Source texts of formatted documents

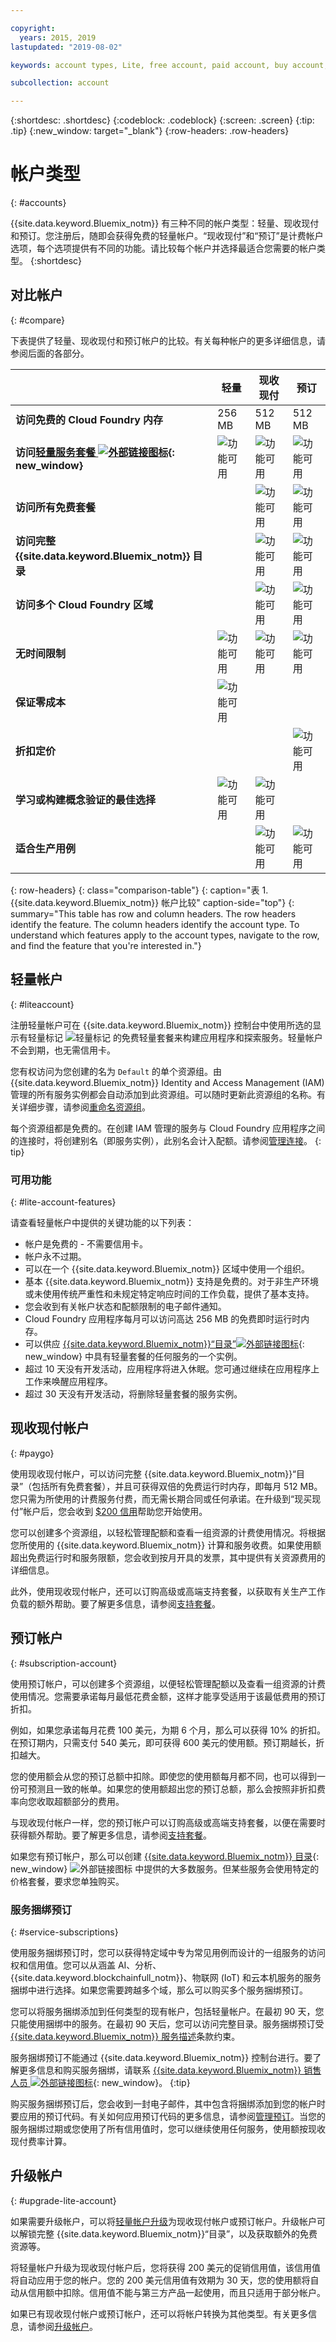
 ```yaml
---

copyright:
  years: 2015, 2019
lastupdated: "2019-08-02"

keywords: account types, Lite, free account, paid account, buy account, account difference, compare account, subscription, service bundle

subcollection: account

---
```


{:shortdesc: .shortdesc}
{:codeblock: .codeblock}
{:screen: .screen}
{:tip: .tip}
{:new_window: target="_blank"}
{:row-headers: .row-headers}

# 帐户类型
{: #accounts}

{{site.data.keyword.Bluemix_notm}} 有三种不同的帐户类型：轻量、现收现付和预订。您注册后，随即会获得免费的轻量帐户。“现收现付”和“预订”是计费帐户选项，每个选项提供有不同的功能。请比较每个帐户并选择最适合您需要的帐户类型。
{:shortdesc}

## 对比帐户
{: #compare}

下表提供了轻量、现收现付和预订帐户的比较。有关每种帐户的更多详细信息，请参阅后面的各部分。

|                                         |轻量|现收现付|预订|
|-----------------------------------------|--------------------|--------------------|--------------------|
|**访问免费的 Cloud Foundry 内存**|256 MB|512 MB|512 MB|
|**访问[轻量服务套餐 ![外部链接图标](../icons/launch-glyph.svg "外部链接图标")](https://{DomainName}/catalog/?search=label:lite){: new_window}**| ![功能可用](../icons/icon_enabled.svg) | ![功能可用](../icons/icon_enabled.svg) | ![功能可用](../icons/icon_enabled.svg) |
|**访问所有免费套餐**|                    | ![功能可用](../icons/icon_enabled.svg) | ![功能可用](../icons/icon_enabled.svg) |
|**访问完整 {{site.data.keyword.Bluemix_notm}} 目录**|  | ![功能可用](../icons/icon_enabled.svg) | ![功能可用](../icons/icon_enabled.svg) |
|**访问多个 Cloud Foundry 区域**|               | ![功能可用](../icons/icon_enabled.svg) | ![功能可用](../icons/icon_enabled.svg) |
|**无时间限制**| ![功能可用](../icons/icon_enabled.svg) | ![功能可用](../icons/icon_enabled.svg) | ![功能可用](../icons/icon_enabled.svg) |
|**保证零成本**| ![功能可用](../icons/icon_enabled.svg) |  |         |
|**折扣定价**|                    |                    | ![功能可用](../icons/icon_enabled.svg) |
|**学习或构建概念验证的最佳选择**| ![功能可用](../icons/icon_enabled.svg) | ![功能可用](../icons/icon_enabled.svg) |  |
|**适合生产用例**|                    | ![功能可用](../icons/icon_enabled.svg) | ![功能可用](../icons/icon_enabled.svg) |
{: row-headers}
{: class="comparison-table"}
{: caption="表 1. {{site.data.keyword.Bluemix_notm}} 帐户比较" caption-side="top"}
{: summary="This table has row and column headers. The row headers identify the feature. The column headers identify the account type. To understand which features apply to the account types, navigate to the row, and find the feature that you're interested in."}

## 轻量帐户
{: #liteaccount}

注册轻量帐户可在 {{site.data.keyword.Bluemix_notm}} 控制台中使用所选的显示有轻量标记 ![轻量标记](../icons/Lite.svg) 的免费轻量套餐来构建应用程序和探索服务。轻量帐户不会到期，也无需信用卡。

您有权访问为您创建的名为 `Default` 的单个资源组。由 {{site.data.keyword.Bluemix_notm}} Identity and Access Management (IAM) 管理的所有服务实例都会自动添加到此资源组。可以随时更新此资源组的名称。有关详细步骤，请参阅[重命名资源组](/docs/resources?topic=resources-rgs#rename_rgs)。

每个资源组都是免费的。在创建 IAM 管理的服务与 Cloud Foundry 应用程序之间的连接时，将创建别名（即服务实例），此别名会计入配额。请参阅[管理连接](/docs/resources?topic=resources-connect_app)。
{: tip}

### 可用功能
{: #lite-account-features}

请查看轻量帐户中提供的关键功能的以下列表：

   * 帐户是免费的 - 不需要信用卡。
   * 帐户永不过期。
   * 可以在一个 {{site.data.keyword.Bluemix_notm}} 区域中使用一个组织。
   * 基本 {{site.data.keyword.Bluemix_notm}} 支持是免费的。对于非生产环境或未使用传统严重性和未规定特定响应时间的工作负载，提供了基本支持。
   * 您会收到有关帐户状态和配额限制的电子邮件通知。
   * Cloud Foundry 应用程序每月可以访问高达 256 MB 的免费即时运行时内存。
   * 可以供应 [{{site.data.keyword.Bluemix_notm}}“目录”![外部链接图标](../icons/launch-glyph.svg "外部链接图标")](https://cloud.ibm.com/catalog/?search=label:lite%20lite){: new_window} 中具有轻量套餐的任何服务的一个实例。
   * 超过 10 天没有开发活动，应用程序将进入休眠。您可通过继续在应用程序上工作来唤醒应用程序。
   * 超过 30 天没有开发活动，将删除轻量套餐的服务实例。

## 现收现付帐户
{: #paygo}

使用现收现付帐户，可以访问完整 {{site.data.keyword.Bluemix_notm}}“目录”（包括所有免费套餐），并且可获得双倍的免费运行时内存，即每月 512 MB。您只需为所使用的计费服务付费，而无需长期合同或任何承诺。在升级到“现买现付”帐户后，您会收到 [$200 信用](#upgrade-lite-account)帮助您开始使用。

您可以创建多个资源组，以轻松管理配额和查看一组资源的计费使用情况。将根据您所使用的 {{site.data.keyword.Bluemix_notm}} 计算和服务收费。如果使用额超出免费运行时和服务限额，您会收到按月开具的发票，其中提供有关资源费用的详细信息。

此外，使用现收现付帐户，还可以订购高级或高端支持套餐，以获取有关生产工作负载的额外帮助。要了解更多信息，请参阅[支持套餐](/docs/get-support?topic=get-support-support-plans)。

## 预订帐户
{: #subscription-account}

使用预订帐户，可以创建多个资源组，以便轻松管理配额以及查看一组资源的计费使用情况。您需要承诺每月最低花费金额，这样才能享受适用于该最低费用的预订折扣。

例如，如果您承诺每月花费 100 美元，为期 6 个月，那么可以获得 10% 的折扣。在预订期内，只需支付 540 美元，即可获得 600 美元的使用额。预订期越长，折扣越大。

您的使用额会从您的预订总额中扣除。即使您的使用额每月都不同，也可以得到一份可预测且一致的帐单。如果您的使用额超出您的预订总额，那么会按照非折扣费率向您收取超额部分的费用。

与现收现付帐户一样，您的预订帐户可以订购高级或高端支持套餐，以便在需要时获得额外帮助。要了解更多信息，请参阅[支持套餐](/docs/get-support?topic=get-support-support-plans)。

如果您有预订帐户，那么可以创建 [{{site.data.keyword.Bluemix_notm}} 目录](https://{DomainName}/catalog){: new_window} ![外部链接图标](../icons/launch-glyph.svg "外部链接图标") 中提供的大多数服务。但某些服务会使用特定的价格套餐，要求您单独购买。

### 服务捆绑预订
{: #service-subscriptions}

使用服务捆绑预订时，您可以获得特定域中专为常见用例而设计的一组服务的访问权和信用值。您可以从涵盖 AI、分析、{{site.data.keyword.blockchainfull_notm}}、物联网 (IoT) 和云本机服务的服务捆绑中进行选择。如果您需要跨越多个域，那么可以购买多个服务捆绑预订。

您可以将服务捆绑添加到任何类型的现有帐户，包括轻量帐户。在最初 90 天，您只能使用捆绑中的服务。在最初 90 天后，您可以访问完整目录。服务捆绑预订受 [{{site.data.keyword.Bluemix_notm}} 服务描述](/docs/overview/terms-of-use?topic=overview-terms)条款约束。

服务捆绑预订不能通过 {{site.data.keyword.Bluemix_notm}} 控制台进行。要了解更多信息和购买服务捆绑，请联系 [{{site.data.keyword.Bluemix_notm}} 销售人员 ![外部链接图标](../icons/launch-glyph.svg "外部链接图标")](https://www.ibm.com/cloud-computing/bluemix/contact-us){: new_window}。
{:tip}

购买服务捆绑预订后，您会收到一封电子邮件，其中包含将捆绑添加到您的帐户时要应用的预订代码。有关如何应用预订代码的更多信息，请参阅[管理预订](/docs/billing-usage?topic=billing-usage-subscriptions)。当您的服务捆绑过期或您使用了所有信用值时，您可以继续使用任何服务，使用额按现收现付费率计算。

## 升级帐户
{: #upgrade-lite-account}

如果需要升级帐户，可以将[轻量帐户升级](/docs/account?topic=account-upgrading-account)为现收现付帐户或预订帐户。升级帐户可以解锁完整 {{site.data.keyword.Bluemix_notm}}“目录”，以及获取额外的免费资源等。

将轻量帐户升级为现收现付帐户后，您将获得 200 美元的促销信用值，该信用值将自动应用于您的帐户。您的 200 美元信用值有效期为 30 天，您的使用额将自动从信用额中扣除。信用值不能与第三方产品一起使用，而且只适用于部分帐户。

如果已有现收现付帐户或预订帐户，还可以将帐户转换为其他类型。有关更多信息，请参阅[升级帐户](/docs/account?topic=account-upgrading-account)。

**Task description**:
Scan the entries for lines holding the string "features", then copy every one of them.

**Solution below**:
{: summary="This table has row and column headers. The row headers identify the feature. The column headers identify the account type. To understand which features apply to the account types, navigate to the row, and find the feature that you're interested in."}
{: #lite-account-features}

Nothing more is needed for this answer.